Snapshots

‘Rez Life’ Is a Humane, Grim and Hopeful Portrait of Today’s American Indians < PopMatters

Recently, the New York Times reported on the Oglala Sioux tribe’s federal lawsuit against liquor dealers in Whiteclay, Nebraska, a town standing a few hundred yards from the boundaries of the Pine Ridge reservation and the South Dakota state line. Merchants there sell an average of 13,000 cans of beer and malt liquor a day, mostly to Indians, who are not allowed to drink on the reservation. At Pine Ridge, four in five families have someone with a drinking problem, and fetal alcohol syndrome or fetal alcohol spectrum disorder afflicts one in four babies.
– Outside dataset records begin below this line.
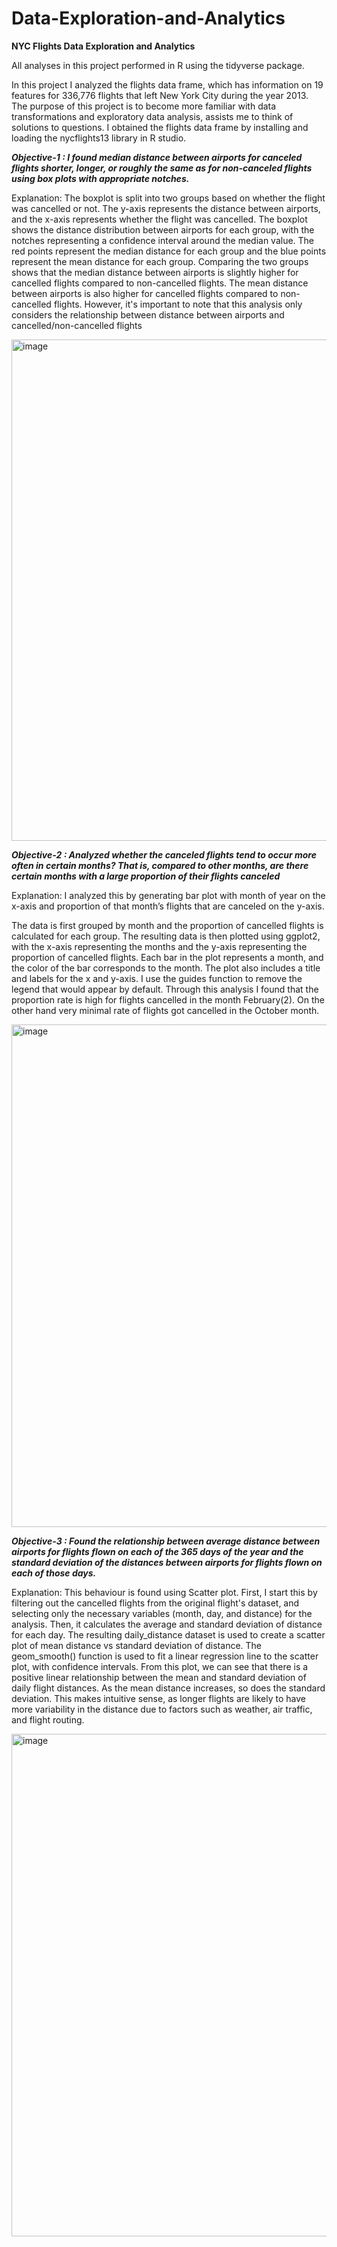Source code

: # Data-Exploration-and-Analytics
**NYC Flights Data Exploration and Analytics**

All analyses in this project performed in R using the tidyverse package.

In this project I analyzed the flights data frame, which has information on 19 features for 336,776 flights that left New York City during the year 2013. The purpose of this project is to become more familiar with data transformations and
exploratory data analysis, assists me to think of solutions to questions. I obtained the
flights data frame by installing and loading the nycflights13 library in R studio.

***Objective-1 : I found median distance between airports for canceled flights shorter, longer, or roughly the same as for non-canceled flights using box plots with appropriate notches.***

Explanation: The boxplot is split into two groups based on whether the
flight was cancelled or not. The y-axis represents the distance between airports, and the x-axis
represents whether the flight was cancelled. The boxplot shows the distance distribution
between airports for each group, with the notches representing a confidence interval around
the median value. The red points represent the median distance for each group and the blue
points represent the mean distance for each group.
Comparing the two groups shows that the median distance between airports is slightly higher
for cancelled flights compared to non-cancelled flights. The mean distance between airports is
also higher for cancelled flights compared to non-cancelled flights.
However, it's important to note that this analysis only considers the relationship between
distance between airports and cancelled/non-cancelled flights

<img width="802" alt="image" src="https://github.com/vamsichekuri-9/Data-Exploration-and-Analytics/assets/70580715/14b0ab94-f263-4ad9-8e5a-7a1a1ba6d9cf">


***Objective-2 : Analyzed whether the canceled flights tend to occur more often in certain months? That is, compared to
other months, are there certain months with a large proportion of their flights canceled***

Explanation: I analyzed this by generating bar plot with month of year on the x-axis and proportion of that month’s flights that are canceled on the y-axis. 

The data is first grouped by month and the proportion
of cancelled flights is calculated for each group. The resulting data is then plotted using
ggplot2, with the x-axis representing the months and the y-axis representing the
proportion of cancelled flights. Each bar in the plot represents a month, and the color of
the bar corresponds to the month. The plot also includes a title and labels for the x and
y-axis.
I use the guides function to remove the legend that would appear by default. Through
this analysis I found that the proportion rate is high for flights cancelled in the month
February(2). On the other hand very minimal rate of flights got cancelled in the October
month.

<img width="804" alt="image" src="https://github.com/vamsichekuri-9/Data-Exploration-and-Analytics/assets/70580715/a1c48f7c-0acd-440d-84a7-ffb56129ca0d">


***Objective-3 : Found the relationship between average distance between airports for flights flown on
each of the 365 days of the year and the standard deviation of the distances between airports
for flights flown on each of those days.***

Explanation: This behaviour is found using Scatter plot. First, I start this by filtering out the cancelled flights
from the original flight's dataset, and selecting only the necessary variables (month, day, and
distance) for the analysis. Then, it calculates the average and standard deviation of distance for
each day. The resulting daily_distance dataset is used to create a scatter plot of mean distance
vs standard deviation of distance. The geom_smooth() function is used to fit a linear regression
line to the scatter plot, with confidence intervals.
From this plot, we can see that there is a positive linear relationship between the mean and
standard deviation of daily flight distances. As the mean distance increases, so does the standard
deviation. This makes intuitive sense, as longer flights are likely to have more variability in the
distance due to factors such as weather, air traffic, and flight routing.

<img width="804" alt="image" src="https://github.com/vamsichekuri-9/Data-Exploration-and-Analytics/assets/70580715/f7def21f-81ce-4b3e-8398-6b280ca12efc">

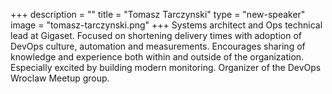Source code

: +++
description = ""
title = "Tomasz Tarczynski"
type = "new-speaker"
image = "tomasz-tarczynski.png"
+++
Systems architect and Ops technical lead at Gigaset. Focused on shortening delivery times with adoption of DevOps culture, automation and measurements. Encourages sharing of knowledge and experience both within and outside of the organization. Especially excited by building modern monitoring. Organizer of the DevOps Wroclaw Meetup group.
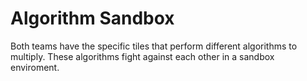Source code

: # Algorithm Sandbox
Both teams have the specific tiles that perform different algorithms to multiply. These algorithms fight against each other in a sandbox enviroment.
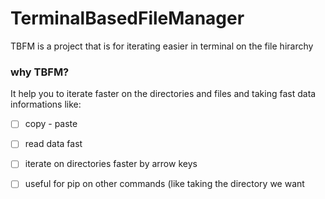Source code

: # TerminalBasedFileManager
TBFM is a project that is for iterating easier in terminal on the file hirarchy

### why TBFM?
It help you to iterate faster on the directories and files and taking fast data informations like:
  -[ ] copy - paste
  -[ ] read data fast
  -[ ] iterate on directories faster by arrow keys
  -[ ] useful for pip on other commands (like taking the directory we want
  
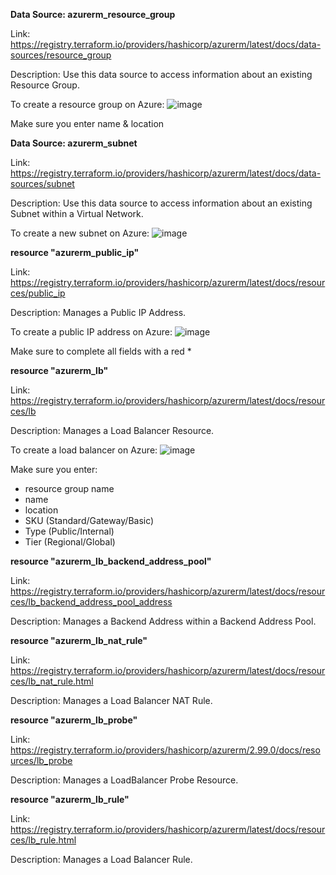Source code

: **Data Source: azurerm_resource_group**

Link: https://registry.terraform.io/providers/hashicorp/azurerm/latest/docs/data-sources/resource_group

Description: Use this data source to access information about an existing Resource Group.

To create a resource group on Azure:
![image](https://github.com/salomoncloud/class_work_may24th/assets/158000174/418985b2-2ccb-4d84-8722-146868ea8c9c)


Make sure you enter name & location


**Data Source: azurerm_subnet**

Link: https://registry.terraform.io/providers/hashicorp/azurerm/latest/docs/data-sources/subnet

Description: Use this data source to access information about an existing Subnet within a Virtual Network.

To create a new subnet on Azure:
![image](https://github.com/salomoncloud/class_work_may24th/assets/158000174/958b1a7b-3a0b-4877-ab5c-372aa9990e37)


**resource "azurerm_public_ip"**

Link: https://registry.terraform.io/providers/hashicorp/azurerm/latest/docs/resources/public_ip

Description: Manages a Public IP Address.

To create a public IP address on Azure:
![image](https://github.com/salomoncloud/class_work_may24th/assets/158000174/73d9c627-3a95-44bf-b552-04edc2890db4)


Make sure to complete all fields with a red *

**resource "azurerm_lb"**

Link: https://registry.terraform.io/providers/hashicorp/azurerm/latest/docs/resources/lb

Description: Manages a Load Balancer Resource.

To create a load balancer on Azure:
![image](https://github.com/salomoncloud/class_work_may24th/assets/158000174/f77016d4-9c51-447a-99ed-dc6ce3c0f117)


Make sure you enter:
- resource group name
- name
- location
- SKU (Standard/Gateway/Basic)
- Type (Public/Internal)
- Tier (Regional/Global)


**resource "azurerm_lb_backend_address_pool"**

Link: https://registry.terraform.io/providers/hashicorp/azurerm/latest/docs/resources/lb_backend_address_pool_address

Description: Manages a Backend Address within a Backend Address Pool.


**resource "azurerm_lb_nat_rule"**

Link: https://registry.terraform.io/providers/hashicorp/azurerm/latest/docs/resources/lb_nat_rule.html

Description: Manages a Load Balancer NAT Rule.


**resource "azurerm_lb_probe"**

Link: https://registry.terraform.io/providers/hashicorp/azurerm/2.99.0/docs/resources/lb_probe

Description: Manages a LoadBalancer Probe Resource.


**resource "azurerm_lb_rule"**

Link: https://registry.terraform.io/providers/hashicorp/azurerm/latest/docs/resources/lb_rule.html

Description: Manages a Load Balancer Rule.
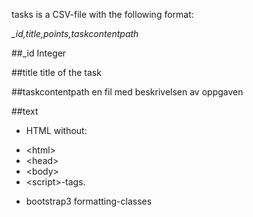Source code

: tasks is a CSV-file with the following format:

_\_id,title,points,taskcontentpath_

##_id
Integer

##title
title of the task

##taskcontentpath
en fil med beskrivelsen av oppgaven

##text
+ HTML without: 
- \<html\> 
- \<head\> 
- \<body\> 
- \<script\>-tags. 
+ bootstrap3 formatting-classes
Somber as it is, the New York Times story paints a familiar picture of life on the nation’s Indian reservations. Pine Ridge and others are among the poorest places in the United States, with health indicators suggestive of Third World nations. It’s easy to conclude that for Native Americans, already burdened by a history of loss, the future might be even worse.

In this context, acclaimed novelist David Treuer’s Rez Life stands as a revelatory portrait of Indians in modern America. Treuer doesn’t shy away from somber realities; indeed, his own life has been touched by them. An Ojibwe Indian from Leech Lake Reservation in northern Minnesota, the son of an Austrian Jew (and Holocaust survivor) and Indian tribal court judge, he opens his book with the suicide death of his grandfather, a veteran of D-Day and the Battle of the Bulge. Along the way he describes the appalling living conditions on numerous reservations; individual horror stories, like the despondent 16-year-old, Jeffrey James Weise, who killed nine people and himself in a massacre at Red Lake Reservation in 2005; and a culture so overrun with substance abuse that children live with grandparents or congregate with peers in places of dubious safety. “These kids are like motor pool cars,” says a law enforcement officer. “No one takes care of them until they’re broken. And then it’s too late.”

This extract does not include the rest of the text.